Culture III
Migos
L’influence du rap sur la pop culture américaine est indéniable, immense. Et cette mainmise sur les temps de cerveau, elle la doit notamment à Culture. En effet, le disque sorti en 2017, porté par l’inoxydable « Bad and Boujee », avait tout balayé sur son passage et cimenté pour de bon la place de la trap dans la culture mainstream. Avec ces flows parfaitement cadencés (derrière des apparences très paresseuses), des ad-libs délirantes et un bling-bling outrancier, les Migos étaient parvenus à façonner leur propre univers, et nombreux·se sont celles et ceux qui ont tenté de les copier depuis, sans jamais arriver à la cheville des trois crapules d’Atlanta. Après un Culture II en demi-teinte et des albums solo obligatoires mais franchement pas mémorables, il était temps pour Quavo, Takeoff et Offset de boucler leur trilogie par un feu d’artifice à leur image - donc dans une démesure digne des meilleurs épisodes de MTV Cribs.
Culture III s’ouvre sur « Avalanche » et son sample de « Papa Was A Rollin’ Stone ». Immédiatement, on remarque que l’alchimie entre les trois MC est toujours totale. Chacun trouve naturellement sa place sur la production léchée de DJ Durel, sans jamais empiéter sur le terrain de jeu de l’autre. Fort heureusement, tout au long du disque, il en sera de même pour les performances des habituels invités (Drake, Future, Cardi B, Pop Smoke, Juice WRLD) qui vont s’avérer dispensables, sans pour autant être handicapantes - les plus fragiles d'entre nous pourront même s'émoustiller devant un refrain de Justin Bieber. Car, en réalité, les Migos n’ont besoin de personne pour briller, comme le démontre parfaitement « Modern Day », un énorme banger qui tape très fort grâce au travail impeccable de Murda Beatz.
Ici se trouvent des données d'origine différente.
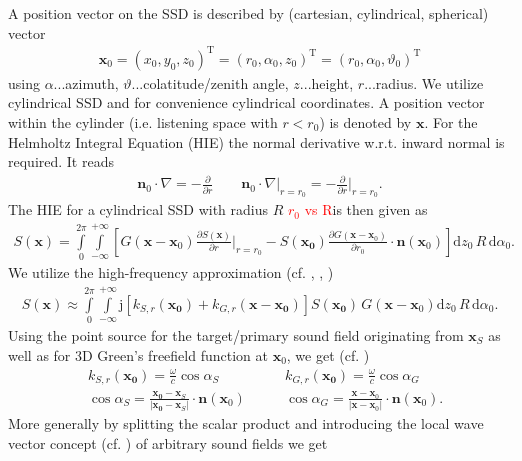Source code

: \documentclass[a4paper,BCOR=15mm,10pt,twoside]{scrartcl}
\newcommand{\fscom}[2][red]{\textcolor{#1}{#2}}  %
\newcommand\im{\mathrm{j}}  %
\newcommand\fsd{\mathrm{d}}  %
\newcommand\wc{\frac{\omega}{c}}  %
\newcommand\azx{\alpha}  %
\newcommand\elx{\vartheta}  %
\renewcommand{\vec}[1]{\mathbf{#1}}  %
\newcommand\unitn{\vec{n}}  %
\newcommand{\norm}[1]{|#1|}  %
\begin{document}
A position vector on the SSD is described by (cartesian, cylindrical, spherical) vector
\begin{align}
\vec{x}_0 = (x_0,y_0,z_0)^\mathrm{T} = (r_0,\azx_0, z_0)^\mathrm{T} = (r_0,\azx_0, \elx_0)^\mathrm{T}
\end{align}
using $\azx$...azimuth, $\elx$...colatitude/zenith angle, $z$...height, $r$...radius.
We utilize cylindrical SSD and for convenience cylindrical coordinates.
A position vector within the cylinder (i.e. listening space with $r<r_0$) is denoted by $\vec{x}$.
%
For the Helmholtz Integral Equation (HIE) the normal derivative w.r.t. inward normal is required.
It reads
\begin{align}
\vec{n}_0 \cdot \nabla = -\frac{\partial}{\partial r} \qquad \vec{n}_0 \cdot \nabla\big|_{r=r_0} = -\frac{\partial}{\partial r}\bigg|_{r=r_0}.
\end{align}
%
The HIE for a cylindrical SSD with radius $R$ \fscom{$r_0$ vs R}is then given as
\begin{align}
S(\vec{x}) = \int\limits_{0}^{2\pi}\int\limits_{-\infty}^{+\infty}
\left[
G(\vec{x}-\vec{x}_0) \frac{\partial S(\vec{x})}{\partial r}\bigg|_{r=r_0} 
-S(\vec{x_0}) \frac{\partial G(\vec{x}-\vec{x}_0)}{\partial r_0}\cdot \unitn(\vec{x}_0)
\right]
\fsd z_0 \, R \, \fsd \azx_0.
\end{align}
%
We utilize the high-frequency approximation (cf. \cite[(57),(58)]{Firtha2018}, \cite[(3.42)]{Firtha2018Diss}, \cite[(2.36)]{Schultz2016Diss})
\begin{align}
\label{eq:HIE_FAR1}
S(\vec{x}) \approx \int\limits_{0}^{2\pi}\int\limits_{-\infty}^{+\infty}
\im 
\left[
k_{S,r}(\vec{x_0}) + k_{G,r}(\vec{x} - \vec{x_0})
\right]
S(\vec{x_0})\,G(\vec{x}-\vec{x}_0)
\fsd z_0 \, R \, \fsd \azx_0.
\end{align}
%
Using the point source for the target/primary sound field originating from $\vec{x}_S$ as well as for 3D Green's freefield function at $\vec{x}_0$, we get (cf. \cite[Sec. 2.2.1]{Schultz2016Diss})
\begin{align}
&k_{S,r}(\vec{x_0}) = \wc \cos\azx_S\qquad
&k_{G,r}(\vec{x_0}) = \wc \cos\azx_G\\
&\cos\azx_S = \frac{\vec{x_0}-\vec{x}_S}{|\vec{x_0}-\vec{x}_S|} \cdot \vec{n}(\vec{x}_0)\qquad
&\cos\azx_G = \frac{\vec{x}-\vec{x}_0}{\norm{\vec{x}-\vec{x}_0}} \cdot {\unitn(\vec{x}_0)}.
\end{align}
%
More generally by splitting the scalar product and introducing the local wave vector concept (cf. \cite[Sec. 3.1.1]{Firtha2018Diss}) of arbitrary sound fields we get
\end{document}
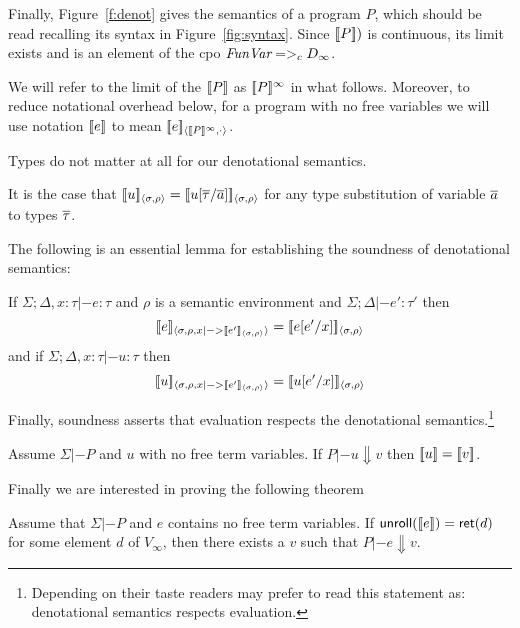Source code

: Finally, Figure~\ref{f:denot} gives the semantics of a program $P$, which should
be read recalling its syntax in Figure~\ref{fig:syntax}.
Since $[\![P]\!])$ is continuous, its limit exists and is an element of the 
cpo $\textit{FunVar} =>_c D_{\infty}$.

\begin{definition}
We will refer to the limit of the $[\![P]\!]$ as $[\![P]\!]^{\infty}$ in what follows. 
Moreover, to reduce notational overhead below, for a program with no free variables we 
will use notation $[\![e]\!]$ to mean $[\![e]\!]_{\langle {[\![P]\!]^\infty},{\cdot}\rangle}$.
\end{definition}

Types do not matter at all for our denotational semantics.
\begin{lemma}
It is the case that $[\![u]\!]_{\langle {\sigma},{\rho}\rangle} = [\![u[\overline{\tau}/\overline{a}]]\!]_{\langle {\sigma},{\rho}\rangle}$ 
for any type substitution of variable $\overline{a}$ to types $\overline{\tau}$.
\end{lemma}
The following is an essential lemma for establishing the soundness of denotational semantics:
\begin{lemma}[Substitutivity]
If $\Sigma;\Delta,x{:}\tau |- e : \tau$ and $\rho$ is a semantic environment 
and $\Sigma;\Delta |- e' : \tau'$ then 
\[ [\![e]\!]_{\langle {\sigma},{\rho,x |-> [\![e']\!]_{\langle {\sigma},{\rho}\rangle}}\rangle} = [\![e[e'/x]]\!]_{\langle {\sigma},{\rho}\rangle} \]
and if $\Sigma;\Delta,x{:}\tau |- u : \tau$ then 
\[ [\![u]\!]_{\langle {\sigma},{\rho,x |-> [\![e']\!]_{\langle {\sigma},{\rho}\rangle}}\rangle} = [\![u[e'/x]]\!]_{\langle {\sigma},{\rho}\rangle} \]
\end{lemma}
Finally, soundness asserts that evaluation respects the denotational semantics.\footnote{Depending on their taste
readers may prefer to read this statement as: denotational semantics respects evaluation.}
\begin{lemma}
Assume $\Sigma |- P$ and $u$ with no free term variables. If $P |- u \Downarrow v$ then $[\![u]\!] = [\![v]\!] $.
\end{lemma} 
Finally we are interested in proving the following theorem
\begin{theorem}\label{thm:adequacy}
Assume that $\Sigma |- P$ and $e$ contains no free term variables.
If $\mathsf{unroll}([\![e]\!]) = \mathsf{ret}(d)$ for some element $d$ of $V_{\infty}$, then 
there exists a $v$ such that $P |- e \Downarrow v$.
\end{theorem}

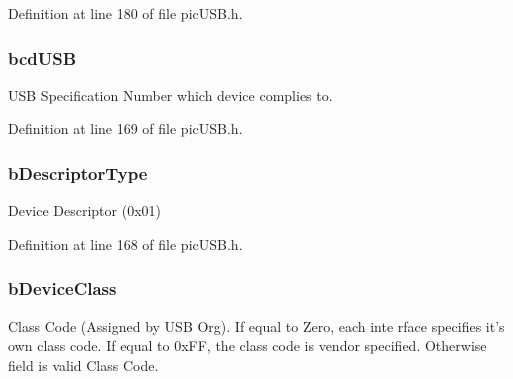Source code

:Definition at line 180 of file pic\-U\-S\-B.\-h.

\hypertarget{struct_u_s_b___device___descriptor_adec107f638eb1313f918ae1816d70b4f}{
\subsubsection[{bcd\-U\-S\-B}]{ bcd\-U\-S\-B}}\label{struct_u_s_b___device___descriptor_adec107f638eb1313f918ae1816d70b4f}
U\-S\-B Specification Number which device complies to. 

Definition at line 169 of file pic\-U\-S\-B.\-h.

\hypertarget{struct_u_s_b___device___descriptor_af6d6c7e334878414c973fc10e54cfb4e}{
\subsubsection[{b\-Descriptor\-Type}]{ b\-Descriptor\-Type}}\label{struct_u_s_b___device___descriptor_af6d6c7e334878414c973fc10e54cfb4e}
Device Descriptor (0x01) 

Definition at line 168 of file pic\-U\-S\-B.\-h.

\hypertarget{struct_u_s_b___device___descriptor_a2f8fee89c530db85ad73a73dde2ffe6b}{
\subsubsection[{b\-Device\-Class}]{ b\-Device\-Class}}\label{struct_u_s_b___device___descriptor_a2f8fee89c530db85ad73a73dde2ffe6b}
Class Code (Assigned by U\-S\-B Org). If equal to Zero, each inte rface specifies it’s own class code. If equal to 0x\-F\-F, the class code is vendor specified. Otherwise field is valid Class Code. 

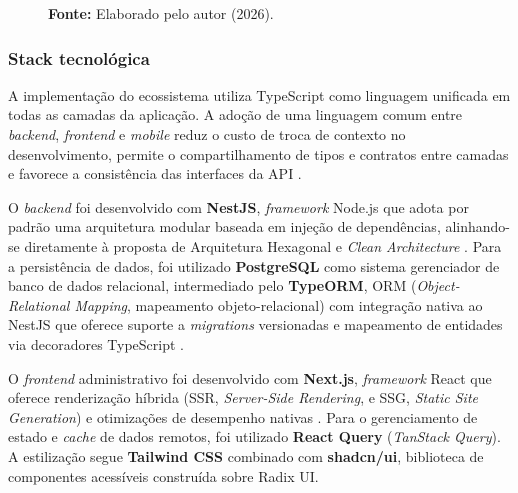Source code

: \documentclass[12pt,a4paper]{article}
\begin{document}
\begin{figure}[H]
\caption*{\textbf{Fonte:} Elaborado pelo autor (2026).}
\end{figure}

\subsubsection{Stack tecnológica}

A implementação do ecossistema utiliza TypeScript como linguagem unificada em todas as camadas da
aplicação. A adoção de uma linguagem comum entre \textit{backend}, \textit{frontend} e
\textit{mobile} reduz o custo de troca de contexto no desenvolvimento, permite o compartilhamento de
tipos e contratos entre camadas e favorece a consistência das interfaces da API
\parencite{bierman2014}.

O \textit{backend} foi desenvolvido com \textbf{NestJS}, \textit{framework} Node.js que adota por
padrão uma arquitetura modular baseada em injeção de dependências, alinhando-se diretamente à
proposta de Arquitetura Hexagonal e \textit{Clean Architecture} \parencite{nestjs2023}. Para a
persistência de dados, foi utilizado \textbf{PostgreSQL} como sistema gerenciador de banco de dados
relacional, intermediado pelo \textbf{TypeORM}, ORM (\textit{Object-Relational Mapping}, mapeamento
objeto-relacional) com integração nativa ao NestJS que oferece suporte a \textit{migrations}
versionadas e mapeamento de entidades via decoradores TypeScript \parencite{typeorm2023}.

O \textit{frontend} administrativo foi desenvolvido com \textbf{Next.js}, \textit{framework} React
que oferece renderização híbrida (SSR, \textit{Server-Side Rendering}, e SSG, \textit{Static Site
Generation}) e otimizações de desempenho nativas \parencite{nextjs2023}.
Para o gerenciamento de estado e \textit{cache} de dados remotos, foi utilizado \textbf{React Query}
(\textit{TanStack Query}). A estilização segue \textbf{Tailwind CSS} combinado com
\textbf{shadcn/ui}, biblioteca de componentes acessíveis construída sobre Radix UI.
\end{document}
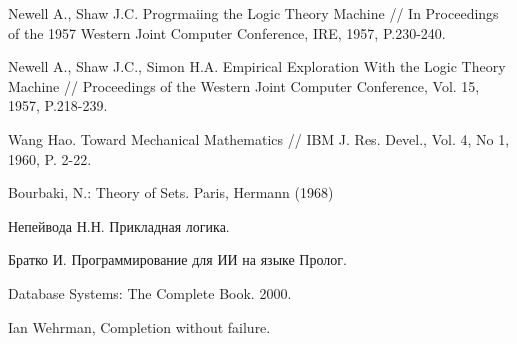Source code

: \begin{thebibliography}{99}
 Newell A., Shaw J.C. Progrmaiing the Logic Theory Machine // In Proceedings of the 1957 Western Joint Computer Conference, IRE, 1957, P.230-240.

 Newell A., Shaw J.C., Simon H.A. Empirical Exploration With the Logic Theory Machine // Proceedings of the Western Joint Computer Conference, Vol. 15, 1957, P.218-239.

 Wang Hao. Toward Mechanical Mathematics // IBM J. Res. Devel., Vol. 4, No 1, 1960, P. 2-22. 

 Bourbaki, N.: Theory of Sets. Paris, Hermann (1968)

 Непейвода Н.Н. Прикладная логика.

 Братко И. Программирование для ИИ на языке Пролог.

 Database Systems: The Complete Book. 2000.

 Ian Wehrman, Completion without failure.

\end{thebibliography}



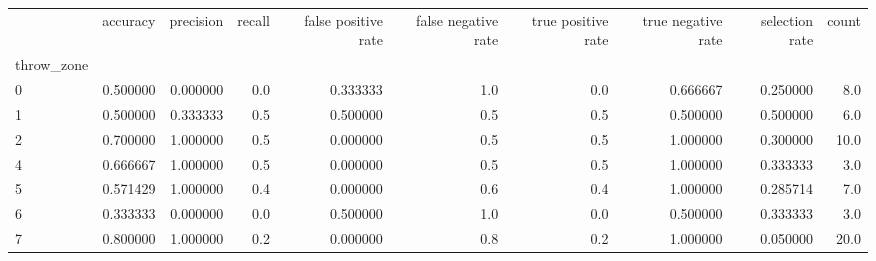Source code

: \begin{tabular}{lrrrrrrrrr}
\toprule
{} &  accuracy &  precision &  recall &  false positive rate &  false negative rate &  true positive rate &  true negative rate &  selection rate &  count \\
throw\_zone &           &            &         &                      &                      &                     &                     &                 &        \\
\midrule
0          &  0.500000 &   0.000000 &     0.0 &             0.333333 &                  1.0 &                 0.0 &            0.666667 &        0.250000 &    8.0 \\
1          &  0.500000 &   0.333333 &     0.5 &             0.500000 &                  0.5 &                 0.5 &            0.500000 &        0.500000 &    6.0 \\
2          &  0.700000 &   1.000000 &     0.5 &             0.000000 &                  0.5 &                 0.5 &            1.000000 &        0.300000 &   10.0 \\
4          &  0.666667 &   1.000000 &     0.5 &             0.000000 &                  0.5 &                 0.5 &            1.000000 &        0.333333 &    3.0 \\
5          &  0.571429 &   1.000000 &     0.4 &             0.000000 &                  0.6 &                 0.4 &            1.000000 &        0.285714 &    7.0 \\
6          &  0.333333 &   0.000000 &     0.0 &             0.500000 &                  1.0 &                 0.0 &            0.500000 &        0.333333 &    3.0 \\
7          &  0.800000 &   1.000000 &     0.2 &             0.000000 &                  0.8 &                 0.2 &            1.000000 &        0.050000 &   20.0 \\
\bottomrule
\end{tabular}
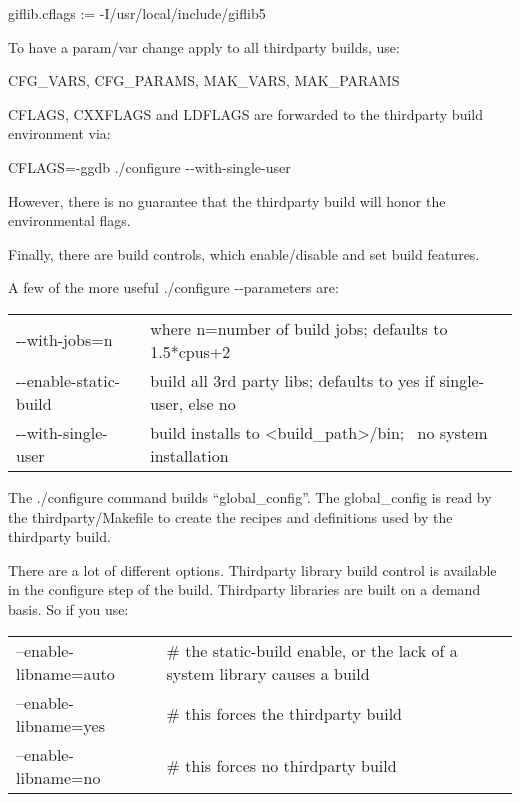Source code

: \hspace{2em}giflib.cflags := -I/usr/local/include/giflib5
\medskip

To have a param/var change apply to all thirdparty builds, use:
\medskip

\hspace{2em}CFG\_VARS, CFG\_PARAMS, MAK\_VARS, MAK\_PARAMS
\medskip

CFLAGS, CXXFLAGS and LDFLAGS are forwarded to the thirdparty build environment via:
\medskip

\hspace{2em}CFLAGS=-ggdb ./configure -{}-with-single-user
\medskip

However, there is no guarantee that the thirdparty build will honor the environmental flags.

Finally, there are build controls, which enable/disable and set build features.
\bigskip

A few of the more useful ./configure -{}-parameters are:
\smallskip

\hspace{2em}
\begin{tabular}{@{}ll}
	{}-{}-with-jobs=n & where n=number of build jobs; defaults to 1.5*cpus+2\\
	{}-{}-enable-static-build & build all 3rd party libs; defaults to yes if single-user, else no\\
	{}-{}-with-single-user& build installs to {\textless}build\_path{\textgreater}/bin; \ no system installation\\
\end{tabular}

\medskip

The ./configure command builds ``global\_config''. The global\_config is read by the thirdparty/Makefile to create the recipes and definitions used by the thirdparty build.
\medskip

There are a lot of different options.  Thirdparty library build control is available in the configure step of the build.  Thirdparty libraries are built on a demand basis.  So if you use:
\medskip

\hspace{2em}
\begin{tabular}{@{}ll}
  --enable-libname=auto & \# the static-build enable, or the lack of a system library causes a build\\
  --enable-libname=yes  &  \# this forces the thirdparty build\\
  --enable-libname=no   &  \# this forces no thirdparty build\\
\end{tabular}
\medskip

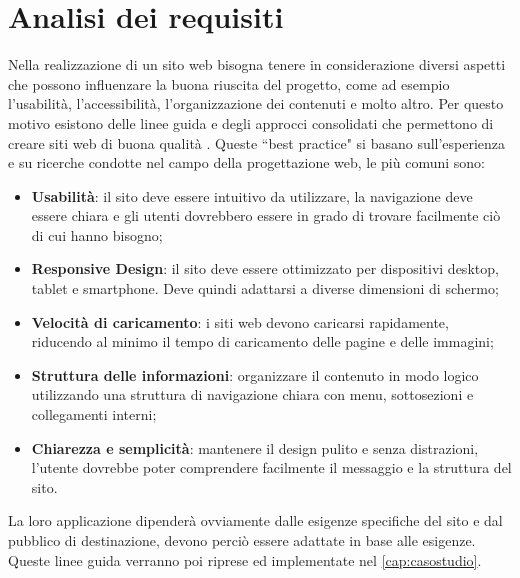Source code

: \documentclass[target=bach,aauheader=]{thud}
\begin{document}
\section{Analisi dei requisiti}
Nella realizzazione di un sito web bisogna tenere in considerazione diversi aspetti che possono influenzare la buona riuscita del progetto, come ad esempio l'usabilità, l'accessibilità, l'organizzazione dei contenuti e molto altro.
Per questo motivo esistono delle linee guida e degli approcci consolidati che permettono di creare siti web di buona qualità \cite{hong2006influence}. Queste ``best practice" si basano sull'esperienza e su ricerche condotte nel campo della progettazione web, le più comuni sono:
\begin{itemize}
    \item \textbf{Usabilità}: il sito deve essere intuitivo da utilizzare, la navigazione deve essere chiara e gli utenti dovrebbero essere in grado di trovare facilmente ciò di cui hanno bisogno;
    \item \textbf{Responsive Design}: il sito deve essere ottimizzato per dispositivi desktop, tablet e smartphone. Deve quindi adattarsi a diverse dimensioni di schermo;
    \item \textbf{Velocità di caricamento}: i siti web devono caricarsi rapidamente, riducendo al minimo il tempo di caricamento delle pagine e delle immagini;
    \item \textbf{Struttura delle informazioni}: organizzare il contenuto in modo logico utilizzando una struttura di navigazione chiara con menu, sottosezioni e collegamenti interni;
    \item \textbf{Chiarezza e semplicità}: mantenere il design pulito e senza distrazioni, l'utente dovrebbe poter comprendere facilmente il messaggio e la struttura del sito.
\end{itemize}
La loro applicazione dipenderà ovviamente dalle esigenze specifiche del sito e dal pubblico di destinazione, devono perciò essere adattate in base alle esigenze.
\newline Queste linee guida verranno poi riprese ed implementate nel \cref{cap:casostudio}.

\end{document}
Instinctivement, à l’écoute de Culture III, on se tournera d’abord vers ces pistes plus agressives, comme « Roadrunner », « Straightening » et donc « Modern Day ». Pour autant, un des morceaux les plus marquants du projet reste « Time For Me », sur lequel le trio se remémore ses interminables journées dans les trap houses d’Atlanta, bien avant la gloire et la fortune. Sur des synthés étouffants, et grâce à un flow légèrement autotuné, Quavo délivre le meilleur hook du disque, un refrain authentique et spontané, à des années-lumière de ses pitreries habituelles. Un moment sincère et poignant, qui marque une césure bienvenue dans un disque qui se veut avant tout festif, explosif et surtout bien mongolo. Car les Migos restent avant tout des crapules misogynes, dont le lexique se limite principalement aux trois piliers de la trap: « pussy, money, drugs ».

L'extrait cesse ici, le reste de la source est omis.